Hal tersebut menunjukkan potensi AI yang besar di tanah air. Besarnya potensi ini diklaim menegaskan pula bahwa pengembangan AI tidak hanya membutuhkan kemajuan teknologi, melainkan juga ekosistem yang mampu mempertemukan dunia industri, akademisi, penyedia teknologi, dan pemerintah untuk mendorong inovasi serta menciptakan talenta digital yang siap menghadapi masa depan. Peluncuran mBrace adalah untuk menjawab kebutuhan tersebut.

“Kami meluncurkan mBrace sebagai inisiatif strategis yang tengah dikembangkan sebagai wadah kolaborasi untuk mempertemukan berbagai pelaku ekosistem AI dalam mempercepat inovasi, pengembangan talenta, dan penerapan AI melalui kolaborasi lintas sektor. Mengusung tagline The Future Belongs to Those Who Embrace It, mBrace mencerminkan keyakinan bahwa masa depan akan dibangun oleh mereka yang terbuka untuk berkolaborasi, berani berinovasi, dan mampu beradaptasi dengan perkembangan teknologi,” sebut Irawan.
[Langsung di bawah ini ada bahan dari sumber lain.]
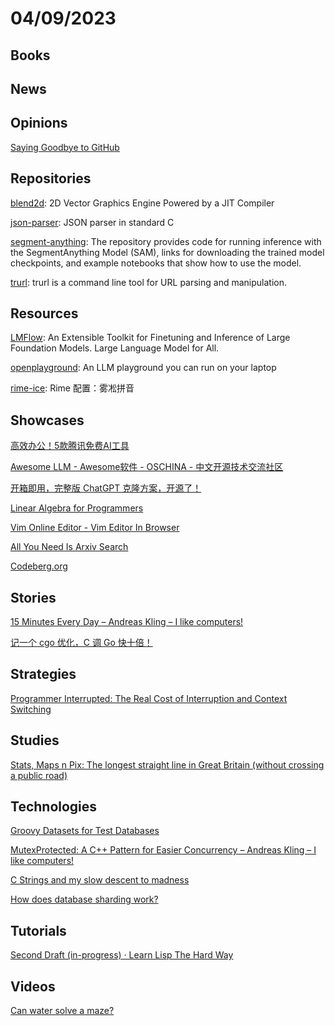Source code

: # 04/09/2023

## Books

## News

## Opinions
[Saying Goodbye to GitHub](https://ersei.net/en/blog/bye-bye-github)

## Repositories
[blend2d](https://github.com/blend2d/blend2d): 2D Vector Graphics Engine Powered by a JIT Compiler

[json-parser](https://github.com/Barenboim/json-parser): JSON parser in standard C

[segment-anything](https://github.com/facebookresearch/segment-anything): The repository provides code for running inference with the SegmentAnything Model (SAM), links for downloading the trained model checkpoints, and example notebooks that show how to use the model.

[trurl](https://github.com/curl/trurl): trurl is a command line tool for URL parsing and manipulation.

## Resources
[LMFlow](https://github.com/OptimalScale/LMFlow): An Extensible Toolkit for Finetuning and Inference of Large Foundation Models. Large Language Model for All.

[openplayground](https://github.com/nat/openplayground): An LLM playground you can run on your laptop

[rime-ice](https://github.com/iDvel/rime-ice): Rime 配置：雾凇拼音

## Showcases
[高效办公！5款腾讯免费AI工具](https://mp.weixin.qq.com/s/K3PAKyAWcXkDi-pLvXFqBg)

[Awesome LLM - Awesome软件 - OSCHINA - 中文开源技术交流社区](https://www.oschina.net/project/awesome?columnId=51)

[开箱即用，完整版 ChatGPT 克隆方案，开源了！](https://mp.weixin.qq.com/s/C9b_oZu9jpw0oObEuDmd9w)

[Linear Algebra for Programmers](https://www.linearalgebraforprogrammers.com/)

[Vim Online Editor - Vim Editor In Browser](https://www.vimonlineeditor.com/)

[All You Need Is Arxiv Search](https://www.arxiv.dev/)

[Codeberg.org](https://codeberg.org/)

## Stories
[15 Minutes Every Day – Andreas Kling – I like computers!](https://awesomekling.github.io/15-minutes-every-day/)

[记一个 cgo 优化，C 调 Go 快十倍！](https://mp.weixin.qq.com/s/a3J-MDlrN-5DD6kDkDc_Og)

## Strategies
[Programmer Interrupted: The Real Cost of Interruption and Context Switching](https://contextkeeper.io/blog/the-real-cost-of-an-interruption-and-context-switching/)

## Studies
[Stats, Maps n Pix: The longest straight line in Great Britain (without crossing a public road)](http://www.statsmapsnpix.com/2023/04/the-longest-straight-line-in-great.html)

## Technologies
[Groovy Datasets for Test Databases](https://redis.com/blog/datasets-for-test-databases/)

[MutexProtected: A C++ Pattern for Easier Concurrency – Andreas Kling – I like computers!](https://awesomekling.github.io/MutexProtected-A-C++-Pattern-for-Easier-Concurrency/)

[C Strings and my slow descent to madness](https://www.deusinmachina.net/p/c-strings-and-my-slow-descent-to)

[How does database sharding work?](https://planetscale.com/blog/how-does-database-sharding-work)

## Tutorials
[Second Draft (in-progress) · Learn Lisp The Hard Way](https://llthw.common-lisp.dev/)

## Videos
[Can water solve a maze?](https://www.youtube.com/watch?v=81ebWToAnvA)
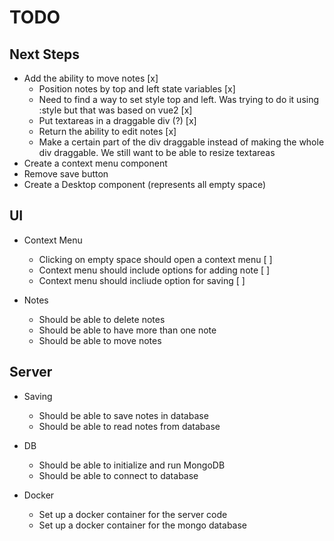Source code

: 
# TODO

## Next Steps
* Add the ability to move notes [x]
  * Position notes by top and left state variables [x]
  * Need to find a way to set style top and left. Was trying to 
    do it using :style but that was based on vue2 [x]
  * Put textareas in a draggable div (?) [x]
  * Return the ability to edit notes [x]
  * Make a certain part of the div draggable instead of making the whole 
    div draggable. We still want to be able to resize textareas
* Create a context menu component 
* Remove save button
* Create a Desktop component (represents all empty space)

## UI

* Context Menu
  * Clicking on empty space should open a context menu [ ] 
  * Context menu should include options for adding note [ ] 
  * Context menu should incliude option for saving [ ] 

* Notes
  * Should be able to delete notes
  * Should be able to have more than one note
  * Should be able to move notes

## Server

* Saving
  * Should be able to save notes in database
  * Should be able to read notes from database

* DB
  * Should be able to initialize and run MongoDB
  * Should be able to connect to database

* Docker
  * Set up a docker container for the server code
  * Set up a docker container for the mongo database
“Kami percaya bahwa kemajuan AI tidak dapat dicapai satu pihak saja. Melalui mBrace, BSD City ingin menjadi rumah sekaligus titik temu bagi berbagai pelaku ekosistem AI untuk bersama-sama membangun ekosistem yang kolaboratif dan melahirkan inovasi yang memberikan dampak nyata bagi masyarakat dan industri,” tambahnya.

Pada tahap awal, mBrace akan berfokus pada empat program utama: Innovation & Research and Development, AI Technology Showcase, AI Knowledge Development, serta AI Business Matching. Masing-masing program melibatkan mitra strategis dengan peran yang berbeda.

ASIX akan terlibat dalam pengembangan riset AI dan AI Technology Showcase, termasuk implementasi pada robot humanoid, robot K9, dan drone dalam konteks pengembangan solusi smart city. AWS Indonesia akan berfokus pada pengembangan talenta melalui edukasi cloud computing dan generative AI.

UD Impact akan membantu mengembangkan kurikulum kewirausahaan berbasis AI melalui program practical education, implementation, dan entrepreneurship readiness bagi ekosistem Sinar Mas Land di BSD City. Sementara Monash University Indonesia akan mendukung aspek akademik melalui kolaborasi riset, pengembangan pendidikan tinggi, peningkatan kredibilitas akademik, dan pengembangan talenta digital.

mBrace pun didukung oleh berbagai infrastruktur dan solusi berbasis teknologi. mBrace didukung antara lain oleh jaringan fiber optik berkapasitas tinggi, implementasi IoT, sistem keamanan dan pemantauan kawasan berbasis digital, serta layanan kota berbasis data.